*Exercise instructions*
Pictures excluded, return the lines below from the first through the line holding "Tisch vor ihr.".

________________________

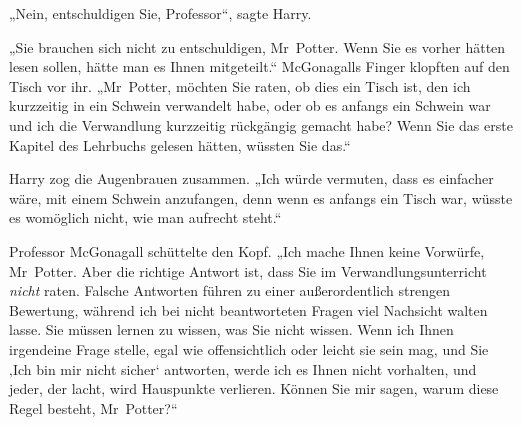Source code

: „Nein, entschuldigen Sie, Professor“, sagte Harry.

„Sie brauchen sich nicht zu entschuldigen, Mr~Potter. Wenn Sie es vorher hätten lesen sollen, hätte man es Ihnen mitgeteilt.“ McGonagalls Finger klopften auf den Tisch vor ihr.
„Mr~Potter, möchten Sie raten, ob dies ein Tisch ist, den ich kurzzeitig in ein Schwein verwandelt habe, oder ob es anfangs ein Schwein war und ich die Verwandlung kurzzeitig rückgängig gemacht habe? Wenn Sie das erste Kapitel des Lehrbuchs gelesen hätten, wüssten Sie das.“

Harry zog die Augenbrauen zusammen.
„Ich würde vermuten, dass es einfacher wäre, mit einem Schwein anzufangen, denn wenn es anfangs ein Tisch war, wüsste es womöglich nicht, wie man aufrecht steht.“

Professor McGonagall schüttelte den Kopf.
„Ich mache Ihnen keine Vorwürfe, Mr~Potter. Aber die richtige Antwort ist, dass Sie im Verwandlungsunterricht \emph{nicht} raten. Falsche Antworten führen zu einer außerordentlich strengen Bewertung, während ich bei nicht beantworteten Fragen viel Nachsicht walten lasse. Sie müssen lernen zu wissen, was Sie nicht wissen. Wenn ich Ihnen irgendeine Frage stelle, egal wie offensichtlich oder leicht sie sein mag, und Sie ‚Ich bin mir nicht sicher‘ antworten, werde ich es Ihnen nicht vorhalten, und jeder, der lacht, wird Hauspunkte verlieren. Können Sie mir sagen, warum diese Regel besteht, Mr~Potter?“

________________________

*Task answer*
Source code

: „Nein, entschuldigen Sie, Professor“, sagte Harry.

„Sie brauchen sich nicht zu entschuldigen, Mr~Potter. Wenn Sie es vorher hätten lesen sollen, hätte man es Ihnen mitgeteilt.“ McGonagalls Finger klopften auf den Tisch vor ihr.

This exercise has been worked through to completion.